Published: October 2023

AI Article Synopsis

  • PFAS exposure can affect human reproductive functions, influencing puberty timing and hormone levels, though the exact mechanisms remain unclear.
  • The study analyzed serum samples from 733 teenagers in Belgium, Slovakia, and Spain, measuring various PFAS compounds and reproductive hormones using advanced lab techniques.
  • Findings revealed sex-specific associations, with PFAS linked to higher testosterone levels in girls and lower follicle-stimulating hormone levels in boys, highlighting potential adverse effects on the reproductive axis due to PFAS exposure.

Article Abstract

Exposure to Perfluoroalkyl acids (PFAS) can impair human reproductive function, e.g., by delaying or advancing puberty, although their mechanisms of action are not fully understood. We therefore set out to evaluate the relationship between serum PFAS levels, both individually and as a mixture, on the Hypothalamic-Pituitary-Gonadal (HPG) axis by analyzing serum levels of reproductive hormones and also kisspeptin in European teenagers participating in three of the HBM4EU Aligned Studies. For this purpose, PFAS compounds were measured in 733 teenagers from Belgium (FLEHS IV study), Slovakia (PCB cohort follow-up), and Spain (BEA study) by high performance liquid chromatography-tandem mass spectrometry (HPLC/MS) in laboratories under the HBM4EU quality assurance quality control (QA/QC) program. In the same serum samples, kisspeptin 54 (kiss-54) protein, follicle-stimulating hormone (FSH), total testosterone (TT), estradiol (E2), and sex hormone-binding globulin (SHBG) levels were also measured using immunosorbent assays. Sex-stratified single pollutant linear regression models for separate studies, mixed single pollutant models accounting for random effects for pooled studies, and g-computation and Bayesian kernel machine regression (BKMR) models for the mixture of the three most available (PFNA, PFOA, and PFOS) were fit. PFAS associations with reproductive markers differed according to sex.

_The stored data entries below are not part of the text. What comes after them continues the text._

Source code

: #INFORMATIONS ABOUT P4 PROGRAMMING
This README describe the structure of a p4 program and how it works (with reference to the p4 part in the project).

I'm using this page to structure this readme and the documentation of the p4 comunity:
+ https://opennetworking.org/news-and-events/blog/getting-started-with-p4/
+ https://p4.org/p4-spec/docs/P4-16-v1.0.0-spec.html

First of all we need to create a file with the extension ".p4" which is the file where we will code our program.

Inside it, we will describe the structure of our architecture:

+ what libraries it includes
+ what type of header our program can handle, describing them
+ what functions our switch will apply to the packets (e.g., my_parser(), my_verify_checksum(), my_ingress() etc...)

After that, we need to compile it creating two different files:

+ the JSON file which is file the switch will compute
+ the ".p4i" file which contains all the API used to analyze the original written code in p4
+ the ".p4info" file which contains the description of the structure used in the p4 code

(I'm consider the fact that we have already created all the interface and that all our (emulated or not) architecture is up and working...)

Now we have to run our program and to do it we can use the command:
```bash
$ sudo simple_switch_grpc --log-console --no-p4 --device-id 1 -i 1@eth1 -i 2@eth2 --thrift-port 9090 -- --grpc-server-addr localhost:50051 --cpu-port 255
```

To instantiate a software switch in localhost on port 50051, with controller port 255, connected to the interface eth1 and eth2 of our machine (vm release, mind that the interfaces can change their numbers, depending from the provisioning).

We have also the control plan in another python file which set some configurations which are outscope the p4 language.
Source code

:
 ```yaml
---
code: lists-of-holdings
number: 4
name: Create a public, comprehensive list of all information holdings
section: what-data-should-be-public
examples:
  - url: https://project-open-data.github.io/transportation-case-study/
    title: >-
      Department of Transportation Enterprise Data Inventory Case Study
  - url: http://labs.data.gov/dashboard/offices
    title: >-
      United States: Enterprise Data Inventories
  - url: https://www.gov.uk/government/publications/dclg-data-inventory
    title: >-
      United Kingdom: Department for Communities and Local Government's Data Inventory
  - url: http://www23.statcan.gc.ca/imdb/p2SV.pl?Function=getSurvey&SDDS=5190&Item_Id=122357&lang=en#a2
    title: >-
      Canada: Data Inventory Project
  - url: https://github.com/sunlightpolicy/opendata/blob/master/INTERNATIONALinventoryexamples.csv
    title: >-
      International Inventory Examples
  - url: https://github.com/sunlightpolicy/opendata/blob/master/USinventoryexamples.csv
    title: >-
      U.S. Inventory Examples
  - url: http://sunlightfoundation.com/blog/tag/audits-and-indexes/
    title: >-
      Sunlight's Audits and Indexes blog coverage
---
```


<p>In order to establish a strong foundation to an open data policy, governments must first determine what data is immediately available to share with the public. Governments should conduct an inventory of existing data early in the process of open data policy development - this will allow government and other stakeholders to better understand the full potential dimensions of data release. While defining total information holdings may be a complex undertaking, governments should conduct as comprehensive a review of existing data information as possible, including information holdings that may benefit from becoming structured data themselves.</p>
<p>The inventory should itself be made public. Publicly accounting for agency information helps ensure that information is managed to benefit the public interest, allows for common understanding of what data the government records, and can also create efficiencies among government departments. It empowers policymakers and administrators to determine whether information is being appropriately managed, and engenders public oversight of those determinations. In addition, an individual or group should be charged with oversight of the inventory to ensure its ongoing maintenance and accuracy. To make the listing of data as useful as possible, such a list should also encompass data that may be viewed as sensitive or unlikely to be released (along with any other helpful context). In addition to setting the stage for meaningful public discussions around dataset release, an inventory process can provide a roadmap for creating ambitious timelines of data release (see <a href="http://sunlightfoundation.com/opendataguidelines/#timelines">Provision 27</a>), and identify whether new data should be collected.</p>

Each natural log-unit increase of PFOA, PFNA, and PFOS were associated with higher TT [18.41 (6.18; 32.31), 15.60 (7.25; 24.61), 14.68 (6.18; 24.61), respectively] in girls, in the pooled analysis (all studies together). In males, G-computation showed that PFAS mixture was associated with lower FSH levels [-10.51 (-18.81;-1.36)]. The BKMR showed the same patterns observed in G-computation, including a significant increase on male Kiss-54 and SHBG levels. Overall, effect biomarkers may enhance the current epidemiological knowledge regarding the adverse effect of PFAS in human HPG axis, although further research is warranted.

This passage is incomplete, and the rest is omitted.